Just listen to Kanhaiya!

Written by Madhu Prasad | Published on: March 7, 2016

The media calls him “idealistic” because he believes that the promise of the Constitution, not only as it was drafted but even as it was envisoned by Babasaheb Ambedkar, can actually be the basis of concrete transformative action to change India’s deeply divided and unequal society. Like most young activists who share this ideal, Kanhaiya recognises that it is a long and difficult struggle but where he stands out among them is that he has got right to the heart of the problem as to how this change can be brought about democratically in contemporary India.

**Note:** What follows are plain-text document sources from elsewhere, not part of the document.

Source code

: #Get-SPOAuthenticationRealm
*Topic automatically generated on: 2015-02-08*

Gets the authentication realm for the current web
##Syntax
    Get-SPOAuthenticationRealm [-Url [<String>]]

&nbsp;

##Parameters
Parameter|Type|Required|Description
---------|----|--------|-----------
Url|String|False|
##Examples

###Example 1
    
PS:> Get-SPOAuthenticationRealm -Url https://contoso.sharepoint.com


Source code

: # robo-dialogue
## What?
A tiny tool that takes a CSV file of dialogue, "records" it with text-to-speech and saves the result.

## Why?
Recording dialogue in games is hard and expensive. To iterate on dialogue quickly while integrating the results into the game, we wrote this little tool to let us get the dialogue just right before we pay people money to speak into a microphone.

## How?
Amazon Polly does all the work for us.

Kanhaiya identifies education as the key to realising the constitutional goals of equality and social justice. But this is not just some vague do-gooder conception of how everyone should get the opportunity to be in school but a clear direction towards an education system which in its very establishment would challenge all forms of discrimination and inequality. Contrary to current “commonsense” and preference, Kanhaiya argues for a system of free and universal common schooling for all children in institutions where the son or daughter of the President studies in the same classroom together with the children of farmers, workers, the middle-class and the well-to-do. Caste, religious and gender oppression can be overcome only by this constant interaction at study and play among all children and by the state provision of a system of genuinely equal opportunity so that no child is systemically disadvantaged by the “facts of his birth” as Rohith Vemula so poignantly phrased it in his `suicide’ note.

Education cannot be privatised and commercialised, sold to the highest bidder and made available only to those with deep pockets and a sense of entitlement. Thus the importance of demanding adequate scholarships for all researchers at central and state universities, which is the goal of the “Occupy UGC!” struggle that he led as President of the Jawaharlal Nehru University Students Union (JNUSU). Thus the importance of institutions like the Jawaharlal Nehru University (JNU) which Kanhaiya repeatedly emphasises allows students like him from a household run on his mother’s income of three thousand rupees a month as an anganwadi-worker to be able to pursue his doctoral studies.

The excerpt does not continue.